[Records from a data collection]
■ ■ ■ ■ ■ ■ ■
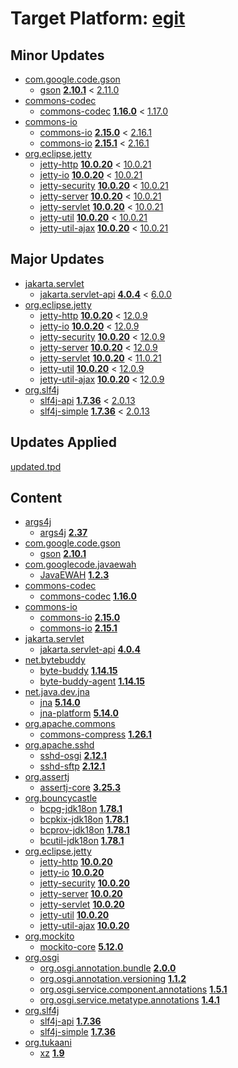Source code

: # Target Platform: [egit](https://raw.githubusercontent.com/eclipse-egit/egit/master/org.eclipse.egit.target/maven/dependencies.tpd)

## Minor Updates
 - [com.google.code.gson](https://repo1.maven.org/maven2/com/google/code/gson/)
    - [gson](https://repo1.maven.org/maven2/com/google/code/gson/gson/) **[2.10.1](https://repo1.maven.org/maven2/com/google/code/gson/gson/2.10.1)** < [2.11.0](https://repo1.maven.org/maven2/com/google/code/gson/gson/2.11.0/)
 - [commons-codec](https://repo1.maven.org/maven2/commons-codec/)
    - [commons-codec](https://repo1.maven.org/maven2/commons-codec/commons-codec/) **[1.16.0](https://repo1.maven.org/maven2/commons-codec/commons-codec/1.16.0)** < [1.17.0](https://repo1.maven.org/maven2/commons-codec/commons-codec/1.17.0/)
 - [commons-io](https://repo1.maven.org/maven2/commons-io/)
    - [commons-io](https://repo1.maven.org/maven2/commons-io/commons-io/) **[2.15.0](https://repo1.maven.org/maven2/commons-io/commons-io/2.15.0)** < [2.16.1](https://repo1.maven.org/maven2/commons-io/commons-io/2.16.1/)
    - [commons-io](https://repo1.maven.org/maven2/commons-io/commons-io/) **[2.15.1](https://repo1.maven.org/maven2/commons-io/commons-io/2.15.1)** < [2.16.1](https://repo1.maven.org/maven2/commons-io/commons-io/2.16.1/)
 - [org.eclipse.jetty](https://repo1.maven.org/maven2/org/eclipse/jetty/)
    - [jetty-http](https://repo1.maven.org/maven2/org/eclipse/jetty/jetty-http/) **[10.0.20](https://repo1.maven.org/maven2/org/eclipse/jetty/jetty-http/10.0.20)** < [10.0.21](https://repo1.maven.org/maven2/org/eclipse/jetty/jetty-http/10.0.21/)
    - [jetty-io](https://repo1.maven.org/maven2/org/eclipse/jetty/jetty-io/) **[10.0.20](https://repo1.maven.org/maven2/org/eclipse/jetty/jetty-io/10.0.20)** < [10.0.21](https://repo1.maven.org/maven2/org/eclipse/jetty/jetty-io/10.0.21/)
    - [jetty-security](https://repo1.maven.org/maven2/org/eclipse/jetty/jetty-security/) **[10.0.20](https://repo1.maven.org/maven2/org/eclipse/jetty/jetty-security/10.0.20)** < [10.0.21](https://repo1.maven.org/maven2/org/eclipse/jetty/jetty-security/10.0.21/)
    - [jetty-server](https://repo1.maven.org/maven2/org/eclipse/jetty/jetty-server/) **[10.0.20](https://repo1.maven.org/maven2/org/eclipse/jetty/jetty-server/10.0.20)** < [10.0.21](https://repo1.maven.org/maven2/org/eclipse/jetty/jetty-server/10.0.21/)
    - [jetty-servlet](https://repo1.maven.org/maven2/org/eclipse/jetty/jetty-servlet/) **[10.0.20](https://repo1.maven.org/maven2/org/eclipse/jetty/jetty-servlet/10.0.20)** < [10.0.21](https://repo1.maven.org/maven2/org/eclipse/jetty/jetty-servlet/10.0.21/)
    - [jetty-util](https://repo1.maven.org/maven2/org/eclipse/jetty/jetty-util/) **[10.0.20](https://repo1.maven.org/maven2/org/eclipse/jetty/jetty-util/10.0.20)** < [10.0.21](https://repo1.maven.org/maven2/org/eclipse/jetty/jetty-util/10.0.21/)
    - [jetty-util-ajax](https://repo1.maven.org/maven2/org/eclipse/jetty/jetty-util-ajax/) **[10.0.20](https://repo1.maven.org/maven2/org/eclipse/jetty/jetty-util-ajax/10.0.20)** < [10.0.21](https://repo1.maven.org/maven2/org/eclipse/jetty/jetty-util-ajax/10.0.21/)

## Major Updates
 - [jakarta.servlet](https://repo1.maven.org/maven2/jakarta/servlet/)
    - [jakarta.servlet-api](https://repo1.maven.org/maven2/jakarta/servlet/jakarta.servlet-api/) **[4.0.4](https://repo1.maven.org/maven2/jakarta/servlet/jakarta.servlet-api/4.0.4)** < [6.0.0](https://repo1.maven.org/maven2/jakarta/servlet/jakarta.servlet-api/6.0.0/)
 - [org.eclipse.jetty](https://repo1.maven.org/maven2/org/eclipse/jetty/)
    - [jetty-http](https://repo1.maven.org/maven2/org/eclipse/jetty/jetty-http/) **[10.0.20](https://repo1.maven.org/maven2/org/eclipse/jetty/jetty-http/10.0.20)** < [12.0.9](https://repo1.maven.org/maven2/org/eclipse/jetty/jetty-http/12.0.9/)
    - [jetty-io](https://repo1.maven.org/maven2/org/eclipse/jetty/jetty-io/) **[10.0.20](https://repo1.maven.org/maven2/org/eclipse/jetty/jetty-io/10.0.20)** < [12.0.9](https://repo1.maven.org/maven2/org/eclipse/jetty/jetty-io/12.0.9/)
    - [jetty-security](https://repo1.maven.org/maven2/org/eclipse/jetty/jetty-security/) **[10.0.20](https://repo1.maven.org/maven2/org/eclipse/jetty/jetty-security/10.0.20)** < [12.0.9](https://repo1.maven.org/maven2/org/eclipse/jetty/jetty-security/12.0.9/)
    - [jetty-server](https://repo1.maven.org/maven2/org/eclipse/jetty/jetty-server/) **[10.0.20](https://repo1.maven.org/maven2/org/eclipse/jetty/jetty-server/10.0.20)** < [12.0.9](https://repo1.maven.org/maven2/org/eclipse/jetty/jetty-server/12.0.9/)
    - [jetty-servlet](https://repo1.maven.org/maven2/org/eclipse/jetty/jetty-servlet/) **[10.0.20](https://repo1.maven.org/maven2/org/eclipse/jetty/jetty-servlet/10.0.20)** < [11.0.21](https://repo1.maven.org/maven2/org/eclipse/jetty/jetty-servlet/11.0.21/)
    - [jetty-util](https://repo1.maven.org/maven2/org/eclipse/jetty/jetty-util/) **[10.0.20](https://repo1.maven.org/maven2/org/eclipse/jetty/jetty-util/10.0.20)** < [12.0.9](https://repo1.maven.org/maven2/org/eclipse/jetty/jetty-util/12.0.9/)
    - [jetty-util-ajax](https://repo1.maven.org/maven2/org/eclipse/jetty/jetty-util-ajax/) **[10.0.20](https://repo1.maven.org/maven2/org/eclipse/jetty/jetty-util-ajax/10.0.20)** < [12.0.9](https://repo1.maven.org/maven2/org/eclipse/jetty/jetty-util-ajax/12.0.9/)
 - [org.slf4j](https://repo1.maven.org/maven2/org/slf4j/)
    - [slf4j-api](https://repo1.maven.org/maven2/org/slf4j/slf4j-api/) **[1.7.36](https://repo1.maven.org/maven2/org/slf4j/slf4j-api/1.7.36)** < [2.0.13](https://repo1.maven.org/maven2/org/slf4j/slf4j-api/2.0.13/)
    - [slf4j-simple](https://repo1.maven.org/maven2/org/slf4j/slf4j-simple/) **[1.7.36](https://repo1.maven.org/maven2/org/slf4j/slf4j-simple/1.7.36)** < [2.0.13](https://repo1.maven.org/maven2/org/slf4j/slf4j-simple/2.0.13/)

## Updates Applied
[updated.tpd](updated.tpd)

## Content
 - [args4j](https://repo1.maven.org/maven2/args4j/)
    - [args4j](https://repo1.maven.org/maven2/args4j/args4j/) **[2.37](https://repo1.maven.org/maven2/args4j/args4j/2.37)**
 - [com.google.code.gson](https://repo1.maven.org/maven2/com/google/code/gson/)
    - [gson](https://repo1.maven.org/maven2/com/google/code/gson/gson/) **[2.10.1](https://repo1.maven.org/maven2/com/google/code/gson/gson/2.10.1)**
 - [com.googlecode.javaewah](https://repo1.maven.org/maven2/com/googlecode/javaewah/)
    - [JavaEWAH](https://repo1.maven.org/maven2/com/googlecode/javaewah/JavaEWAH/) **[1.2.3](https://repo1.maven.org/maven2/com/googlecode/javaewah/JavaEWAH/1.2.3)**
 - [commons-codec](https://repo1.maven.org/maven2/commons-codec/)
    - [commons-codec](https://repo1.maven.org/maven2/commons-codec/commons-codec/) **[1.16.0](https://repo1.maven.org/maven2/commons-codec/commons-codec/1.16.0)**
 - [commons-io](https://repo1.maven.org/maven2/commons-io/)
    - [commons-io](https://repo1.maven.org/maven2/commons-io/commons-io/) **[2.15.0](https://repo1.maven.org/maven2/commons-io/commons-io/2.15.0)**
    - [commons-io](https://repo1.maven.org/maven2/commons-io/commons-io/) **[2.15.1](https://repo1.maven.org/maven2/commons-io/commons-io/2.15.1)**
 - [jakarta.servlet](https://repo1.maven.org/maven2/jakarta/servlet/)
    - [jakarta.servlet-api](https://repo1.maven.org/maven2/jakarta/servlet/jakarta.servlet-api/) **[4.0.4](https://repo1.maven.org/maven2/jakarta/servlet/jakarta.servlet-api/4.0.4)**
 - [net.bytebuddy](https://repo1.maven.org/maven2/net/bytebuddy/)
    - [byte-buddy](https://repo1.maven.org/maven2/net/bytebuddy/byte-buddy/) **[1.14.15](https://repo1.maven.org/maven2/net/bytebuddy/byte-buddy/1.14.15)**
    - [byte-buddy-agent](https://repo1.maven.org/maven2/net/bytebuddy/byte-buddy-agent/) **[1.14.15](https://repo1.maven.org/maven2/net/bytebuddy/byte-buddy-agent/1.14.15)**
 - [net.java.dev.jna](https://repo1.maven.org/maven2/net/java/dev/jna/)
    - [jna](https://repo1.maven.org/maven2/net/java/dev/jna/jna/) **[5.14.0](https://repo1.maven.org/maven2/net/java/dev/jna/jna/5.14.0)**
    - [jna-platform](https://repo1.maven.org/maven2/net/java/dev/jna/jna-platform/) **[5.14.0](https://repo1.maven.org/maven2/net/java/dev/jna/jna-platform/5.14.0)**
 - [org.apache.commons](https://repo1.maven.org/maven2/org/apache/commons/)
    - [commons-compress](https://repo1.maven.org/maven2/org/apache/commons/commons-compress/) **[1.26.1](https://repo1.maven.org/maven2/org/apache/commons/commons-compress/1.26.1)**
 - [org.apache.sshd](https://repo1.maven.org/maven2/org/apache/sshd/)
    - [sshd-osgi](https://repo1.maven.org/maven2/org/apache/sshd/sshd-osgi/) **[2.12.1](https://repo1.maven.org/maven2/org/apache/sshd/sshd-osgi/2.12.1)**
    - [sshd-sftp](https://repo1.maven.org/maven2/org/apache/sshd/sshd-sftp/) **[2.12.1](https://repo1.maven.org/maven2/org/apache/sshd/sshd-sftp/2.12.1)**
 - [org.assertj](https://repo1.maven.org/maven2/org/assertj/)
    - [assertj-core](https://repo1.maven.org/maven2/org/assertj/assertj-core/) **[3.25.3](https://repo1.maven.org/maven2/org/assertj/assertj-core/3.25.3)**
 - [org.bouncycastle](https://repo1.maven.org/maven2/org/bouncycastle/)
    - [bcpg-jdk18on](https://repo1.maven.org/maven2/org/bouncycastle/bcpg-jdk18on/) **[1.78.1](https://repo1.maven.org/maven2/org/bouncycastle/bcpg-jdk18on/1.78.1)**
    - [bcpkix-jdk18on](https://repo1.maven.org/maven2/org/bouncycastle/bcpkix-jdk18on/) **[1.78.1](https://repo1.maven.org/maven2/org/bouncycastle/bcpkix-jdk18on/1.78.1)**
    - [bcprov-jdk18on](https://repo1.maven.org/maven2/org/bouncycastle/bcprov-jdk18on/) **[1.78.1](https://repo1.maven.org/maven2/org/bouncycastle/bcprov-jdk18on/1.78.1)**
    - [bcutil-jdk18on](https://repo1.maven.org/maven2/org/bouncycastle/bcutil-jdk18on/) **[1.78.1](https://repo1.maven.org/maven2/org/bouncycastle/bcutil-jdk18on/1.78.1)**
 - [org.eclipse.jetty](https://repo1.maven.org/maven2/org/eclipse/jetty/)
    - [jetty-http](https://repo1.maven.org/maven2/org/eclipse/jetty/jetty-http/) **[10.0.20](https://repo1.maven.org/maven2/org/eclipse/jetty/jetty-http/10.0.20)**
    - [jetty-io](https://repo1.maven.org/maven2/org/eclipse/jetty/jetty-io/) **[10.0.20](https://repo1.maven.org/maven2/org/eclipse/jetty/jetty-io/10.0.20)**
    - [jetty-security](https://repo1.maven.org/maven2/org/eclipse/jetty/jetty-security/) **[10.0.20](https://repo1.maven.org/maven2/org/eclipse/jetty/jetty-security/10.0.20)**
    - [jetty-server](https://repo1.maven.org/maven2/org/eclipse/jetty/jetty-server/) **[10.0.20](https://repo1.maven.org/maven2/org/eclipse/jetty/jetty-server/10.0.20)**
    - [jetty-servlet](https://repo1.maven.org/maven2/org/eclipse/jetty/jetty-servlet/) **[10.0.20](https://repo1.maven.org/maven2/org/eclipse/jetty/jetty-servlet/10.0.20)**
    - [jetty-util](https://repo1.maven.org/maven2/org/eclipse/jetty/jetty-util/) **[10.0.20](https://repo1.maven.org/maven2/org/eclipse/jetty/jetty-util/10.0.20)**
    - [jetty-util-ajax](https://repo1.maven.org/maven2/org/eclipse/jetty/jetty-util-ajax/) **[10.0.20](https://repo1.maven.org/maven2/org/eclipse/jetty/jetty-util-ajax/10.0.20)**
 - [org.mockito](https://repo1.maven.org/maven2/org/mockito/)
    - [mockito-core](https://repo1.maven.org/maven2/org/mockito/mockito-core/) **[5.12.0](https://repo1.maven.org/maven2/org/mockito/mockito-core/5.12.0)**
 - [org.osgi](https://repo1.maven.org/maven2/org/osgi/)
    - [org.osgi.annotation.bundle](https://repo1.maven.org/maven2/org/osgi/org.osgi.annotation.bundle/) **[2.0.0](https://repo1.maven.org/maven2/org/osgi/org.osgi.annotation.bundle/2.0.0)**
    - [org.osgi.annotation.versioning](https://repo1.maven.org/maven2/org/osgi/org.osgi.annotation.versioning/) **[1.1.2](https://repo1.maven.org/maven2/org/osgi/org.osgi.annotation.versioning/1.1.2)**
    - [org.osgi.service.component.annotations](https://repo1.maven.org/maven2/org/osgi/org.osgi.service.component.annotations/) **[1.5.1](https://repo1.maven.org/maven2/org/osgi/org.osgi.service.component.annotations/1.5.1)**
    - [org.osgi.service.metatype.annotations](https://repo1.maven.org/maven2/org/osgi/org.osgi.service.metatype.annotations/) **[1.4.1](https://repo1.maven.org/maven2/org/osgi/org.osgi.service.metatype.annotations/1.4.1)**
 - [org.slf4j](https://repo1.maven.org/maven2/org/slf4j/)
    - [slf4j-api](https://repo1.maven.org/maven2/org/slf4j/slf4j-api/) **[1.7.36](https://repo1.maven.org/maven2/org/slf4j/slf4j-api/1.7.36)**
    - [slf4j-simple](https://repo1.maven.org/maven2/org/slf4j/slf4j-simple/) **[1.7.36](https://repo1.maven.org/maven2/org/slf4j/slf4j-simple/1.7.36)**
 - [org.tukaani](https://repo1.maven.org/maven2/org/tukaani/)
    - [xz](https://repo1.maven.org/maven2/org/tukaani/xz/) **[1.9](https://repo1.maven.org/maven2/org/tukaani/xz/1.9)**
■ ■ ■ ■ ■ ■ ■
## Assignment:
Some lines in the records may hold "googlecode"; state how many do, and give no more than that number.

## Exercise response:
2